Work instruction: Look through the records, and wherever the string "with" turns up, copy out that line.

── Supplied material

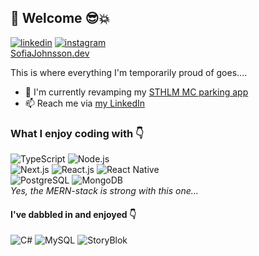 ## 👋 Welcome 😎💥
[<img alt="linkedin" src="https://img.shields.io/static/v1?style=flat&logo=linkedin&label=&message=LinkedIn&color=blue"/>](https://www.linkedin.com/in/sofia-johnsson-s-856308188/)
[<img alt="instagram" src="https://img.shields.io/static/v1?style=flat&logo=instagram&label=&message=Instagram&color=pink"/>](https://www.instagram.com/sofiajohnsson_illustrations/)<br/>
[SofiaJohnsson.dev](https://sofiajohnsson.dev)

This is where everything I'm temporarily proud of goes....

- 🚧 I'm currently revamping my [STHLM MC parking app](https://github.com/1Tolv2/sthlm-mc-parking-pwa)
- 📫 Reach me via [my LinkedIn](https://www.linkedin.com/in/sofia-johnsson-s-856308188/)

### What I enjoy coding with 👇
<img alt="TypeScript" src="https://img.shields.io/static/v1?style=flat&logo=typescript&label=&message=TypeScript&logoColor=white&color=blue"/> <img alt="Node.js" src="https://img.shields.io/static/v1?style=flat&logo=node.js&label=&message=Node.js&color=lightgrey"/> <br/>
<img alt="Next.js" src="https://img.shields.io/static/v1?style=flat&logo=next.js&label=&message=Next.js&color=black"/> <img alt="React.js" src="https://img.shields.io/static/v1?style=flat&logo=react&label=&message=React.js&color=grey"/> <img alt="React Native" src="https://img.shields.io/static/v1?style=flat&logo=react&label=&message=React Native&color=grey"/>  <br/> <img alt="PostgreSQL" src="https://img.shields.io/static/v1?style=flat&logo=postgresql&label=&message=PostgreSQL&logoColor=white&color=purple"/> <img alt="MongoDB" src="https://img.shields.io/static/v1?style=flat&logo=mongodb&label=&message=MongoDB&color=green"/> <br/>
*Yes, the MERN-stack is strong with this one...*

#### I've dabbled in and enjoyed 👇 
<img alt="C#" src="https://img.shields.io/static/v1?style=flat&logo=csharp&label=&message=C%23&color=purple"/> <img alt="MySQL" src="https://img.shields.io/static/v1?style=flat&logo=mysql&label=&message=MySQL&color=white"/> <img alt="StoryBlok" src="https://img.shields.io/static/v1?style=flat&logo=storyblok&label=&message=StoryBlok&color=white"/>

────

Task result:
### What I enjoy coding with 👇
*Yes, the MERN-stack is strong with this one...*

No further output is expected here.